If you wish to spread the festive cheer and give your employees a gift this Christmas, it is possible to do so, through a statutory exemption know as a ‘trivial benefit’.
A ‘trivial benefit’ allows an employer to give their employees a gift without incurring any tax charges upon either the employer or the employee.
Are you feeling more inclined to play the role of the office version of Santa this year? As long as the below criteria is met, the gift will be classed as a trivial benefit:
- The cost of providing the gift must be £50 or less.
- It cannot be cash or a cash voucher (non-cash gift vouchers are allowed).
- It cannot be a reward for the employees work or performance.
- The gift must not be in the terms of the employees’ contract or as part of a salary sacrifice arrangement.
Even Santa keeps his receipts
All trivial benefits given to employees must be recorded by the employer to show that statutory limitations have not been exceeded.
If the cost of providing any gift surpasses £50, it will be subject to tax implications for both the employer and the employee.

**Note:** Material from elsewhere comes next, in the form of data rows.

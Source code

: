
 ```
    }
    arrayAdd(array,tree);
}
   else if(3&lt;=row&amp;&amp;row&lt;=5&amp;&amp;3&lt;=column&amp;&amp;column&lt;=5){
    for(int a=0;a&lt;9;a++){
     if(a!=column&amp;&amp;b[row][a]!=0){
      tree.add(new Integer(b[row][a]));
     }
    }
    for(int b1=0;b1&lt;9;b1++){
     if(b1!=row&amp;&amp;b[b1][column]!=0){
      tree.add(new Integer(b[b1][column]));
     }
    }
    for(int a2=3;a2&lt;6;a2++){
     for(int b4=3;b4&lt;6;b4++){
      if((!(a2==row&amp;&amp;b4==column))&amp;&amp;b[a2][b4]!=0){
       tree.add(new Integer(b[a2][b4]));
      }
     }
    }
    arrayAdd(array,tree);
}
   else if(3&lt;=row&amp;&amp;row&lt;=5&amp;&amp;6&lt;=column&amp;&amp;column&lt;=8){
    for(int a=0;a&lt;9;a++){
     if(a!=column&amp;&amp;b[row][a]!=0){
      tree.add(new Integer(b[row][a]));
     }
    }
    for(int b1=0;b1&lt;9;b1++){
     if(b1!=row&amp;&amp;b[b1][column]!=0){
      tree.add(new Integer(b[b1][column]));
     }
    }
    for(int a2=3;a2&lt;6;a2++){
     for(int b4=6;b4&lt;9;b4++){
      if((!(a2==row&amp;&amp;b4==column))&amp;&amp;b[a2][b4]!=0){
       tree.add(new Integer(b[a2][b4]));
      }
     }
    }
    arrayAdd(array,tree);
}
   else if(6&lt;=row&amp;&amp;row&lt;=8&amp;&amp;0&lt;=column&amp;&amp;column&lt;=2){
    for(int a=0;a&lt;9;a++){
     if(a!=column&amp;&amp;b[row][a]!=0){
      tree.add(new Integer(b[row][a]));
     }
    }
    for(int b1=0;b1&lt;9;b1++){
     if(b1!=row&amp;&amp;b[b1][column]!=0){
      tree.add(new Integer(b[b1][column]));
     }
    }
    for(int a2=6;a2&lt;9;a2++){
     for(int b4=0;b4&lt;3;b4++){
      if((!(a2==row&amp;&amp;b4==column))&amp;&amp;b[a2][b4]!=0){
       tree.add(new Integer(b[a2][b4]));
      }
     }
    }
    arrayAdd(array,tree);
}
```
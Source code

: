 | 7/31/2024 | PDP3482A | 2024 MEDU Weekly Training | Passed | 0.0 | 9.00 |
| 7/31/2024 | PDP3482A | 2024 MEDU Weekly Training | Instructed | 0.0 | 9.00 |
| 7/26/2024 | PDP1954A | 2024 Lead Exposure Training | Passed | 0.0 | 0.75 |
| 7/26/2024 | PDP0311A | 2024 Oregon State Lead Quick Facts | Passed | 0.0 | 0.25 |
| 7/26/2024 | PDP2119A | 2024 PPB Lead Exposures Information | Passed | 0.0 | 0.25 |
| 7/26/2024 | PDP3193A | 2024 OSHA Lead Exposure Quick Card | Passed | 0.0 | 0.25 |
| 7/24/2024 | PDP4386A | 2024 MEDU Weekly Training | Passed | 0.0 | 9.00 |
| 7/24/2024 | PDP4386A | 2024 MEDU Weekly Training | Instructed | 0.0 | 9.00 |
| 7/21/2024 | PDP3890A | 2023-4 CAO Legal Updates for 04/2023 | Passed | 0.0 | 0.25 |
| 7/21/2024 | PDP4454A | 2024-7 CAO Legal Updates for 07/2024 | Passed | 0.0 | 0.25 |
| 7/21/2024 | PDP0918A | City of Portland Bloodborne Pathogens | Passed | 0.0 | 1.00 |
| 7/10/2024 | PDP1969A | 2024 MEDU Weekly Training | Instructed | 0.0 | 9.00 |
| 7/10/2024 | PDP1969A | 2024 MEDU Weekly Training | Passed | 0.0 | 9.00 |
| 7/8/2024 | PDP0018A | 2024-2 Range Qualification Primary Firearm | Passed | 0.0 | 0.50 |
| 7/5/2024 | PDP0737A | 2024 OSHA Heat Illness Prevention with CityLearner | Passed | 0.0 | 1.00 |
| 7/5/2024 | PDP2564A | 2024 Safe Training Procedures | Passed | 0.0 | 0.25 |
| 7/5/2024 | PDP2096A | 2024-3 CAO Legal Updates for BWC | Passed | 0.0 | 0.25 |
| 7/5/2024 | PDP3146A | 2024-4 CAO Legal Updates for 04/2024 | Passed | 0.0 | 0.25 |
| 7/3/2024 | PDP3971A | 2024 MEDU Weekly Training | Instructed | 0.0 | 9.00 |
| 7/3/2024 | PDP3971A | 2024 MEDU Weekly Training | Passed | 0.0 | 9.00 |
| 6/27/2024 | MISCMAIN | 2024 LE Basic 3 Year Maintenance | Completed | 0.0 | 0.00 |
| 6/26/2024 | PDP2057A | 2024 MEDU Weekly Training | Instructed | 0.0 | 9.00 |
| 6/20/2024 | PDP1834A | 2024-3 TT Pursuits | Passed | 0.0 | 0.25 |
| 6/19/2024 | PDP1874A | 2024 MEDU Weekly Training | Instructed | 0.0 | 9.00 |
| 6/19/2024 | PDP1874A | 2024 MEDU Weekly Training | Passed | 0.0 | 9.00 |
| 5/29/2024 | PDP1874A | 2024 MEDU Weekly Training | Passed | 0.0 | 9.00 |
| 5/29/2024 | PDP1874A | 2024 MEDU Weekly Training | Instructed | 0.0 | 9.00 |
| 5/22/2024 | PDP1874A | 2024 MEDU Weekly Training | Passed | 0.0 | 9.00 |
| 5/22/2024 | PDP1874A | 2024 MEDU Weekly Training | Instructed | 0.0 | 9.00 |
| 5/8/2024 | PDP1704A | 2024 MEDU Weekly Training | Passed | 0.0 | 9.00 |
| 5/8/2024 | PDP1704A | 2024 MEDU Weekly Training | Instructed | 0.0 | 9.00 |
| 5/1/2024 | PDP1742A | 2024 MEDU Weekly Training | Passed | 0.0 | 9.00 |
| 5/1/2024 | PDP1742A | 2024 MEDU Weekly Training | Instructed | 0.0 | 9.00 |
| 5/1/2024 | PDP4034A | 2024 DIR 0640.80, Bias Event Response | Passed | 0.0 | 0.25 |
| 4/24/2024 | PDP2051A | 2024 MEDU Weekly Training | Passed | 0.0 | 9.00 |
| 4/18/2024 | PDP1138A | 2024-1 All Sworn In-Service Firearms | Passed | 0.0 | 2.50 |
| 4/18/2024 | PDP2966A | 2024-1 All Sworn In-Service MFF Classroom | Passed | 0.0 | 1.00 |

This means that if the benefit exceeds £50, the full amount is taxable, not just the excess over £50.
There is no limit on the number of trivial benefits an employee can receive, except where the benefit is provided to a director or office holder of a limited company run by five shareholders or fewer. If you fall into this category, you will not be able to receive trivial benefits that exceed £300 annually. This limit extends to those connected with a director, for example spouses and children.